Data entries

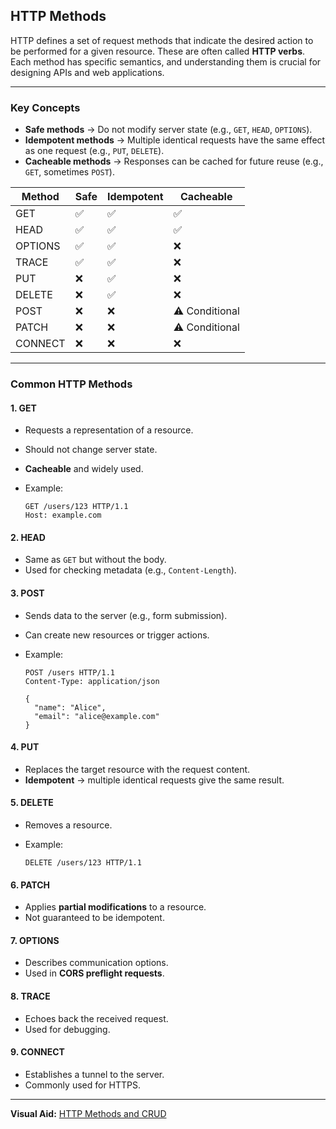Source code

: ## HTTP Methods

HTTP defines a set of request methods that indicate the desired action to be performed for a given resource. These are often called **HTTP verbs**. Each method has specific semantics, and understanding them is crucial for designing APIs and web applications.

---

### Key Concepts

- **Safe methods** → Do not modify server state (e.g., `GET`, `HEAD`, `OPTIONS`).
- **Idempotent methods** → Multiple identical requests have the same effect as one request (e.g., `PUT`, `DELETE`).
- **Cacheable methods** → Responses can be cached for future reuse (e.g., `GET`, sometimes `POST`).

| Method  | Safe | Idempotent | Cacheable      |
| ------- | ---- | ---------- | -------------- |
| GET     | ✅   | ✅         | ✅             |
| HEAD    | ✅   | ✅         | ✅             |
| OPTIONS | ✅   | ✅         | ❌             |
| TRACE   | ✅   | ✅         | ❌             |
| PUT     | ❌   | ✅         | ❌             |
| DELETE  | ❌   | ✅         | ❌             |
| POST    | ❌   | ❌         | ⚠️ Conditional |
| PATCH   | ❌   | ❌         | ⚠️ Conditional |
| CONNECT | ❌   | ❌         | ❌             |

---

### Common HTTP Methods

#### 1. **GET**

- Requests a representation of a resource.
- Should not change server state.
- **Cacheable** and widely used.
- Example:

  ```http
  GET /users/123 HTTP/1.1
  Host: example.com
  ```

#### 2. **HEAD**

- Same as `GET` but without the body.
- Used for checking metadata (e.g., `Content-Length`).

#### 3. **POST**

- Sends data to the server (e.g., form submission).
- Can create new resources or trigger actions.
- Example:

  ```http
  POST /users HTTP/1.1
  Content-Type: application/json

  {
    "name": "Alice",
    "email": "alice@example.com"
  }
  ```

#### 4. **PUT**

- Replaces the target resource with the request content.
- **Idempotent** → multiple identical requests give the same result.

#### 5. **DELETE**

- Removes a resource.
- Example:

  ```http
  DELETE /users/123 HTTP/1.1
  ```

#### 6. **PATCH**

- Applies **partial modifications** to a resource.
- Not guaranteed to be idempotent.

#### 7. **OPTIONS**

- Describes communication options.
- Used in **CORS preflight requests**.

#### 8. **TRACE**

- Echoes back the received request.
- Used for debugging.

#### 9. **CONNECT**

- Establishes a tunnel to the server.
- Commonly used for HTTPS.

---

**Visual Aid:** [HTTP Methods and CRUD](https://developer.mozilla.org/en-US/docs/Web/HTTP/Methods)
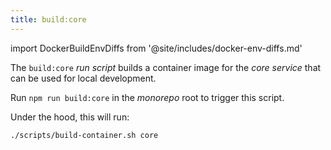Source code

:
 ```yaml
--- 
title: build:core
---
```


import DockerBuildEnvDiffs from '@site/includes/docker-env-diffs.md'

The `build:core` _run script_ builds a container image for the _core service_
that can be used for local development.

Run `npm run build:core` in the _monorepo_ root to trigger this script.

Under the hood, this will run:

```sh title="Terminal"
./scripts/build-container.sh core
```

<DockerBuildEnvDiffs />
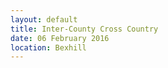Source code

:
```yaml
---
layout: default
title: Inter-County Cross Country
date: 06 February 2016
location: Bexhill
---
```



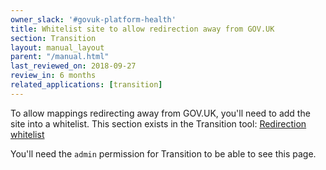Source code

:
 ```yaml
---
owner_slack: '#govuk-platform-health'
title: Whitelist site to allow redirection away from GOV.UK
section: Transition
layout: manual_layout
parent: "/manual.html"
last_reviewed_on: 2018-09-27
review_in: 6 months
related_applications: [transition]
---
```


To allow mappings redirecting away from GOV.UK, you'll need to add the site into
a whitelist. This section exists in the Transition tool:
[Redirection whitelist](https://transition.publishing.service.gov.uk/admin/whitelisted_hosts)

You'll need the `admin` permission for Transition to be able to see this page.
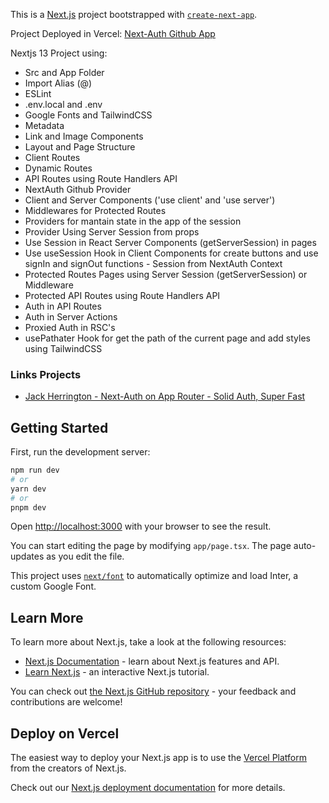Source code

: This is a [Next.js](https://nextjs.org/) project bootstrapped with [`create-next-app`](https://github.com/vercel/next.js/tree/canary/packages/create-next-app).

Project Deployed in Vercel: [Next-Auth Github App](https://nextjs13-nextauth-jackherrington.vercel.app/)

Nextjs 13 Project using:
- Src and App Folder
- Import Alias (@)
- ESLint
- .env.local and .env
- Google Fonts and TailwindCSS
- Metadata
- Link and Image Components
- Layout and Page Structure
- Client Routes
- Dynamic Routes
- API Routes using Route Handlers API
- NextAuth Github Provider
- Client and Server Components ('use client' and 'use server')
- Middlewares for Protected Routes
- Providers for mantain state in the app of the session
- Provider Using Server Session from props
- Use Session in React Server Components (getServerSession) in pages
- Use useSession Hook in Client Components for create buttons and use signIn and signOut functions - Session from NextAuth Context
- Protected Routes Pages using Server Session (getServerSession) or Middleware
- Protected API Routes using Route Handlers API
- Auth in API Routes
- Auth in Server Actions
- Proxied Auth in RSC's
- usePathater Hook for get the path of the current page and add styles using TailwindCSS

### Links Projects
- [Jack Herrington - Next-Auth on App Router - Solid Auth, Super Fast](https://www.youtube.com/watch?v=md65iBX5Gxg)

## Getting Started

First, run the development server:

```bash
npm run dev
# or
yarn dev
# or
pnpm dev
```

Open [http://localhost:3000](http://localhost:3000) with your browser to see the result.

You can start editing the page by modifying `app/page.tsx`. The page auto-updates as you edit the file.

This project uses [`next/font`](https://nextjs.org/docs/basic-features/font-optimization) to automatically optimize and load Inter, a custom Google Font.

## Learn More

To learn more about Next.js, take a look at the following resources:

- [Next.js Documentation](https://nextjs.org/docs) - learn about Next.js features and API.
- [Learn Next.js](https://nextjs.org/learn) - an interactive Next.js tutorial.

You can check out [the Next.js GitHub repository](https://github.com/vercel/next.js/) - your feedback and contributions are welcome!

## Deploy on Vercel

The easiest way to deploy your Next.js app is to use the [Vercel Platform](https://vercel.com/new?utm_medium=default-template&filter=next.js&utm_source=create-next-app&utm_campaign=create-next-app-readme) from the creators of Next.js.

Check out our [Next.js deployment documentation](https://nextjs.org/docs/deployment) for more details.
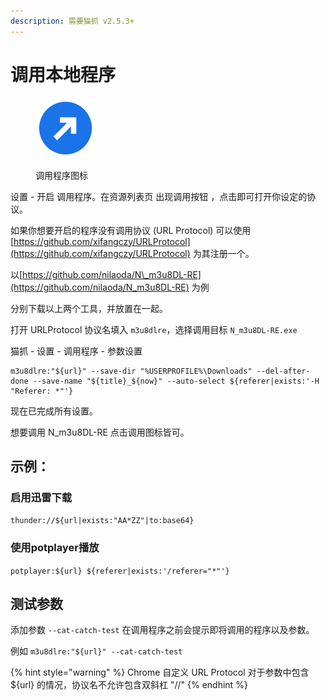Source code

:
 ```yaml
---
description: 需要猫抓 v2.5.3+
---
```


# 调用本地程序

<figure><img src="../.gitbook/assets/invoke.svg" alt=""><figcaption><p>调用程序图标</p></figcaption></figure>

设置 - 开启 调用程序。在资源列表页 出现调用按钮 ，点击即可打开你设定的协议。

如果你想要开启的程序没有调用协议 (URL Protocol) 可以使用 [https://github.com/xifangczy/URLProtocol](https://github.com/xifangczy/URLProtocol) 为其注册一个。

以[https://github.com/nilaoda/N\_m3u8DL-RE](https://github.com/nilaoda/N_m3u8DL-RE) 为例

分别下载以上两个工具，并放置在一起。

打开 URLProtocol 协议名填入 `m3u8dlre`，选择调用目标 `N_m3u8DL-RE.exe`

猫抓 - 设置 - 调用程序 - 参数设置

```
m3u8dlre:"${url}" --save-dir "%USERPROFILE%\Downloads" --del-after-done --save-name "${title}_${now}" --auto-select ${referer|exists:'-H "Referer: *"'}
```

现在已完成所有设置。

想要调用 N\_m3u8DL-RE 点击调用图标皆可。



## 示例：

### 启用迅雷下载

`thunder://${url|exists:"AA*ZZ"|to:base64}`

### 使用potplayer播放

`potplayer:${url} ${referer|exists:'/referer="*"'}`

## 测试参数

添加参数 `--cat-catch-test` 在调用程序之前会提示即将调用的程序以及参数。

例如 `m3u8dlre:"${url}" --cat-catch-test`

{% hint style="warning" %}
Chrome 自定义 URL Protocol 对于参数中包含 ${url} 的情况，协议名不允许包含双斜杠 "//"
{% endhint %}
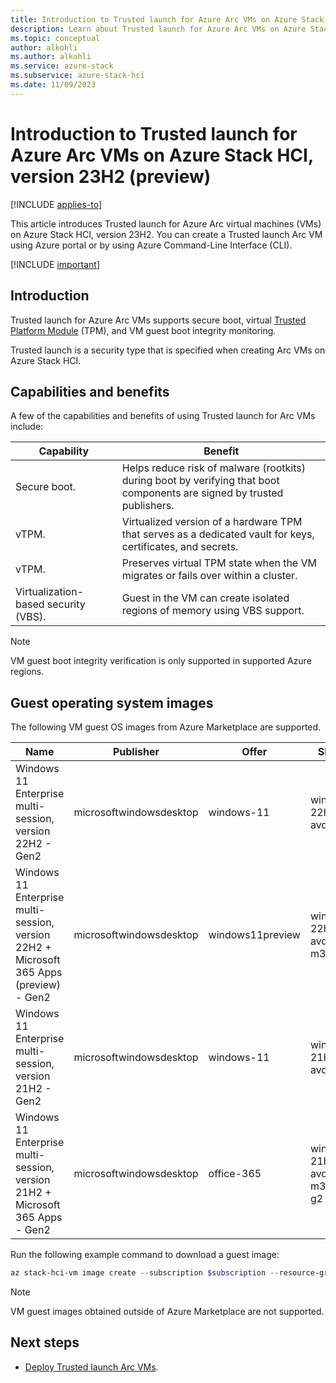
 ```yaml
---
title: Introduction to Trusted launch for Azure Arc VMs on Azure Stack HCI, version 23H2 (preview)
description: Learn about Trusted launch for Azure Arc VMs on Azure Stack HCI, version 23H2 (preview).
ms.topic: conceptual
author: alkohli
ms.author: alkohli
ms.service: azure-stack
ms.subservice: azure-stack-hci
ms.date: 11/09/2023
---
```


# Introduction to Trusted launch for Azure Arc VMs on Azure Stack HCI, version 23H2 (preview)

[!INCLUDE [applies-to](../../includes/hci-applies-to-23h2.md)]

This article introduces Trusted launch for Azure Arc virtual machines (VMs) on Azure Stack HCI, version 23H2. You can create a Trusted launch Arc VM using Azure portal or by using Azure Command-Line Interface (CLI).

[!INCLUDE [important](../../includes/hci-preview.md)]

## Introduction

Trusted launch for Azure Arc VMs supports secure boot, virtual [Trusted Platform Module](windows/security/hardware-security/tpm/trusted-platform-module-overview) (TPM), and VM guest boot integrity monitoring.

Trusted launch is a security type that is specified when creating Arc VMs on Azure Stack HCI.

## Capabilities and benefits

A few of the capabilities and benefits of using Trusted launch for Arc VMs include:

| Capability | Benefit |
| -- | -- |
| Secure boot. | Helps reduce risk of malware (rootkits) during boot by verifying that boot components are signed by trusted publishers. |
| vTPM. | Virtualized version of a hardware TPM that serves as a dedicated vault for keys, certificates, and secrets.  |
| vTPM. | Preserves virtual TPM state when the VM migrates or fails over within a cluster. |
| Virtualization-based security (VBS). | Guest in the VM can create isolated regions of memory using VBS support. |

> [!NOTE]
> VM guest boot integrity verification is only supported in supported Azure regions.

## Guest operating system images

The following VM guest OS images from Azure Marketplace are supported. 

| Name | Publisher | Offer | SKU | Version number |
| -- | -- | -- | -- | -- |
| Windows 11 Enterprise multi-session, version 22H2 - Gen2 | microsoftwindowsdesktop | windows-11  | win11-22h2-avd | 22621.2428.231001 |
| Windows 11 Enterprise multi-session, version 22H2 + Microsoft 365 Apps (preview) - Gen2 | microsoftwindowsdesktop | windows11preview | win11-22h2-avd-m365 | 22621.382.220810 |
| Windows 11 Enterprise multi-session, version 21H2 - Gen2 | microsoftwindowsdesktop  | windows-11  | win11-21h2-avd | 22000.2538.231001 |
| Windows 11 Enterprise multi-session, version 21H2 + Microsoft 365 Apps - Gen2 | microsoftwindowsdesktop | office-365 | win10-21h2-avd-m365-g2 | 19044.3570.231010 |

Run the following example command to download a guest image:

```PowerShell
az stack-hci-vm image create --subscription $subscription --resource-group $resource_group --custom-location $customLocationID --location $Location --name "WS2022DataCenter-AE" --os-type $osType --offer "windowsserver" --publisher "microsoftwindowsserver" --sku "2022-datacenter-azure-edition" --version "20348.1970.230905"
```

> [!NOTE]
> VM guest images obtained outside of Azure Marketplace are not supported.

## Next steps

- [Deploy Trusted launch Arc VMs](trusted-launch-vm-deploy.md).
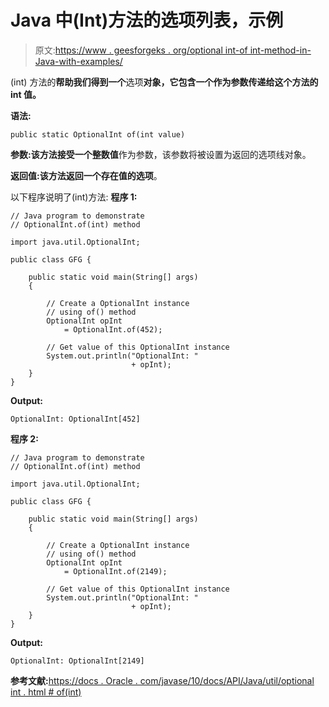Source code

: # Java 中(Int)方法的选项列表，示例

> 原文:[https://www . geesforgeks . org/optional int-of int-method-in-Java-with-examples/](https://www.geeksforgeeks.org/optionalint-ofint-method-in-java-with-examples/)

(int) 方法的**帮助我们得到一个**选项**对象，它包含一个作为参数传递给这个方法的 int 值。**

**语法:**

```
public static OptionalInt of(int value)

```

**参数:**该方法接受一个**整数值**作为参数，该参数将被设置为返回的选项线对象。

**返回值:**该方法返回一个存在值的**选项**。

以下程序说明了(int)方法:
**程序 1:**

```
// Java program to demonstrate
// OptionalInt.of(int) method

import java.util.OptionalInt;

public class GFG {

    public static void main(String[] args)
    {

        // Create a OptionalInt instance
        // using of() method
        OptionalInt opInt
            = OptionalInt.of(452);

        // Get value of this OptionalInt instance
        System.out.println("OptionalInt: "
                           + opInt);
    }
}
```

**Output:**

```
OptionalInt: OptionalInt[452]

```

**程序 2:**

```
// Java program to demonstrate
// OptionalInt.of(int) method

import java.util.OptionalInt;

public class GFG {

    public static void main(String[] args)
    {

        // Create a OptionalInt instance
        // using of() method
        OptionalInt opInt
            = OptionalInt.of(2149);

        // Get value of this OptionalInt instance
        System.out.println("OptionalInt: "
                           + opInt);
    }
}
```

**Output:**

```
OptionalInt: OptionalInt[2149]

```

**参考文献:**[https://docs . Oracle . com/javase/10/docs/API/Java/util/optional int . html # of(int)](https://docs.oracle.com/javase/10/docs/api/java/util/OptionalInt.html#of(int))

TASK TO COMPLETE
Go through the data and show every line where "Conditional" occurs.

TASK SOLUTION
| POST    | ❌   | ❌         | ⚠️ Conditional |
| PATCH   | ❌   | ❌         | ⚠️ Conditional |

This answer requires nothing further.